(DATASET EXCERPTS begins)

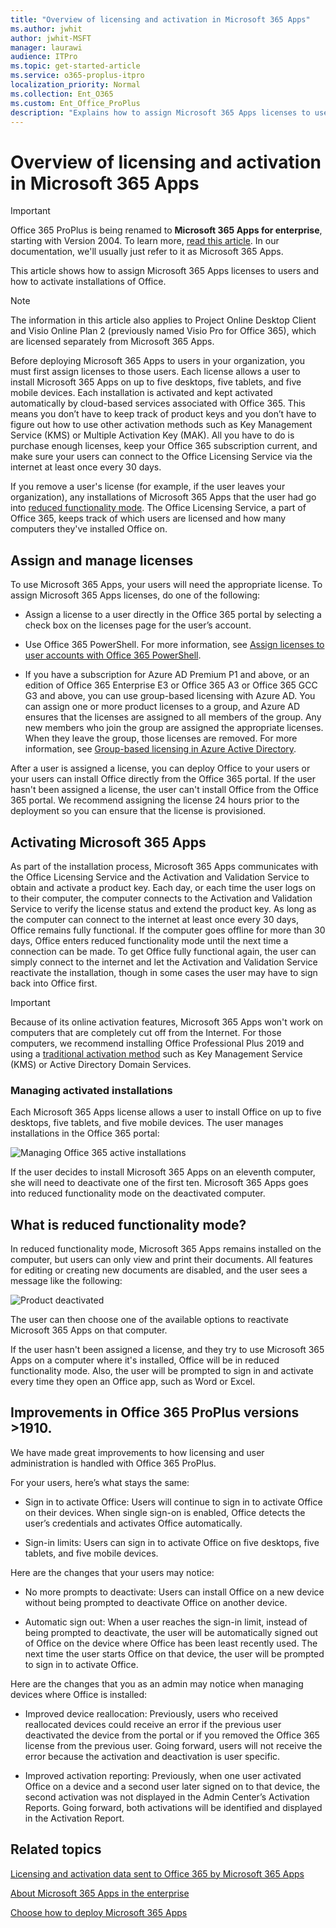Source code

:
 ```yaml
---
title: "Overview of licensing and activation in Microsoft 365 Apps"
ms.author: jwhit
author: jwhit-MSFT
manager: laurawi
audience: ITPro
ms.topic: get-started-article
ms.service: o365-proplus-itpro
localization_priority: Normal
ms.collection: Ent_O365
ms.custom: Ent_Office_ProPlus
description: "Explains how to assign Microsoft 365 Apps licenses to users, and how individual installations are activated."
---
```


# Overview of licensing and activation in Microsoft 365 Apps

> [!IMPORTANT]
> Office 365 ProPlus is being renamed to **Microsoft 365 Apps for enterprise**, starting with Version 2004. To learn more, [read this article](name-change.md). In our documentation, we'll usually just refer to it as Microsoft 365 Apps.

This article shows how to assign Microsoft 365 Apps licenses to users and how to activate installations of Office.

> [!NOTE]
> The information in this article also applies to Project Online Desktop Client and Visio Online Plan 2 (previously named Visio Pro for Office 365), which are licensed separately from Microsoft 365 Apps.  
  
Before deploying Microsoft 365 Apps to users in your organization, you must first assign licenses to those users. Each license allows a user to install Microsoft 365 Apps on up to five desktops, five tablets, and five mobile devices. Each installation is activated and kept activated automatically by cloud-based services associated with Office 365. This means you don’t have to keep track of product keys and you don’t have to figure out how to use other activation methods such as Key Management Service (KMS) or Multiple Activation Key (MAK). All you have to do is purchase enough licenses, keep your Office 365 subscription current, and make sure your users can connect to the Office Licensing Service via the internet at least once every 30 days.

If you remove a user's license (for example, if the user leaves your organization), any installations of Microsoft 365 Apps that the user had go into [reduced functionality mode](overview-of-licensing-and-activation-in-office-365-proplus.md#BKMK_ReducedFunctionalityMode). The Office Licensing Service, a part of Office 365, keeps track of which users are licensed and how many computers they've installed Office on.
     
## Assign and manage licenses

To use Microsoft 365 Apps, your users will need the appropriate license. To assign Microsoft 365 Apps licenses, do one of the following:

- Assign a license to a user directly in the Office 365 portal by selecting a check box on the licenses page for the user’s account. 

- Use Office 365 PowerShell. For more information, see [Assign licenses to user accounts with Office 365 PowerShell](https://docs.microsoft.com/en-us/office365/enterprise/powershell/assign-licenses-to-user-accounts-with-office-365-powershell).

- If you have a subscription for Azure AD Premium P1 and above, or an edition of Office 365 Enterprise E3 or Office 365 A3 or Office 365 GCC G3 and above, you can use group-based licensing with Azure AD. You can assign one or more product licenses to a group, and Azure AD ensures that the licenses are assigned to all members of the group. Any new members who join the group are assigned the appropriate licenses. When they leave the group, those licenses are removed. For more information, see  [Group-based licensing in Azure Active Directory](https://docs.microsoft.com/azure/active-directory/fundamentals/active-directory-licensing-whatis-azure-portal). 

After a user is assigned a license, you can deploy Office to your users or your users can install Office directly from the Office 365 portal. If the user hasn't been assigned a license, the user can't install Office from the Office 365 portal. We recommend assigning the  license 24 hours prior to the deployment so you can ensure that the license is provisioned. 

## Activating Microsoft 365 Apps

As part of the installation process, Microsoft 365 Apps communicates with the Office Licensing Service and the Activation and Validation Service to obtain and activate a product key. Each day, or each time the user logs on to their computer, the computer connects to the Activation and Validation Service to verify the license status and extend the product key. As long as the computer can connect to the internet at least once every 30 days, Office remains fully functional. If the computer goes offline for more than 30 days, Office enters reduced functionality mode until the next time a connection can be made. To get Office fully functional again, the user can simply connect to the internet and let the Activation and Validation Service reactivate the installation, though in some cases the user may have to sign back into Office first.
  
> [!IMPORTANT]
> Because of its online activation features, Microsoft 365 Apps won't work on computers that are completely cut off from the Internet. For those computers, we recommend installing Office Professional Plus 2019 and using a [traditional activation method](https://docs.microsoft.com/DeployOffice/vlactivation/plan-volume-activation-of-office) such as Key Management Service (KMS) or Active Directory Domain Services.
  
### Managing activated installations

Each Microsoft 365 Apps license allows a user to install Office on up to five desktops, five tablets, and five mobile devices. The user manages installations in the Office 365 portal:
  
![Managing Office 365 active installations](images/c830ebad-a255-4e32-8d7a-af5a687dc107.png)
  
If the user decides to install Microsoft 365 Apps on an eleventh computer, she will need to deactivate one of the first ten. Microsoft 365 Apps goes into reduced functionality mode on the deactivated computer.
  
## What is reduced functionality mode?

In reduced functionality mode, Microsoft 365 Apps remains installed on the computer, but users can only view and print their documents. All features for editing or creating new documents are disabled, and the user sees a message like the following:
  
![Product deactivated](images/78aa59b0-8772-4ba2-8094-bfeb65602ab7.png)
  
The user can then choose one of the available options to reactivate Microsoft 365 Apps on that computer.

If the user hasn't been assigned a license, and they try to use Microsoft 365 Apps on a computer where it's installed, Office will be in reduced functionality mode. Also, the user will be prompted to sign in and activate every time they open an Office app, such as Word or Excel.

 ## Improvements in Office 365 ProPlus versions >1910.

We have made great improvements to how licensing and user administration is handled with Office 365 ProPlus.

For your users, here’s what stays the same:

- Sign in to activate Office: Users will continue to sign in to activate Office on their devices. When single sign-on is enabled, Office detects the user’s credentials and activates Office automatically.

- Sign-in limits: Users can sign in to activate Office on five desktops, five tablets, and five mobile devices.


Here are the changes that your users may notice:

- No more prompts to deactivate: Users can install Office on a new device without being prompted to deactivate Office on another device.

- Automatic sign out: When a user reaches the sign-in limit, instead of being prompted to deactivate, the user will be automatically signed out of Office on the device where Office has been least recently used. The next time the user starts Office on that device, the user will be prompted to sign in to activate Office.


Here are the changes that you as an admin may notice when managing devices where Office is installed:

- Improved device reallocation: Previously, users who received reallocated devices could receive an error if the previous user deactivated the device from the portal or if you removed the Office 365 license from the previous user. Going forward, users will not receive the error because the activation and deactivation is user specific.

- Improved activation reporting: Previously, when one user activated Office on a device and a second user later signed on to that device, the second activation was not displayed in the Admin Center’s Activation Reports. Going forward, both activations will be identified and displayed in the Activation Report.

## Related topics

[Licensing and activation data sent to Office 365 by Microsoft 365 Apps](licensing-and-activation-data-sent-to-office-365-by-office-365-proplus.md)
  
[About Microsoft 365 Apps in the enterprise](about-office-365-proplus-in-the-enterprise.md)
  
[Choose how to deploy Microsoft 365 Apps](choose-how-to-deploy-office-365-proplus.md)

(DATASET EXCERPTS ends)

WORK INSTRUCTIONS —
Working from the records above, write out verbatim only the lines from the line containing "If the user hasn't been assigned a license, and" through the line containing "## Improvements in".

ANSWER SPACE —
If the user hasn't been assigned a license, and they try to use Microsoft 365 Apps on a computer where it's installed, Office will be in reduced functionality mode. Also, the user will be prompted to sign in and activate every time they open an Office app, such as Word or Excel.

 ## Improvements in Office 365 ProPlus versions >1910.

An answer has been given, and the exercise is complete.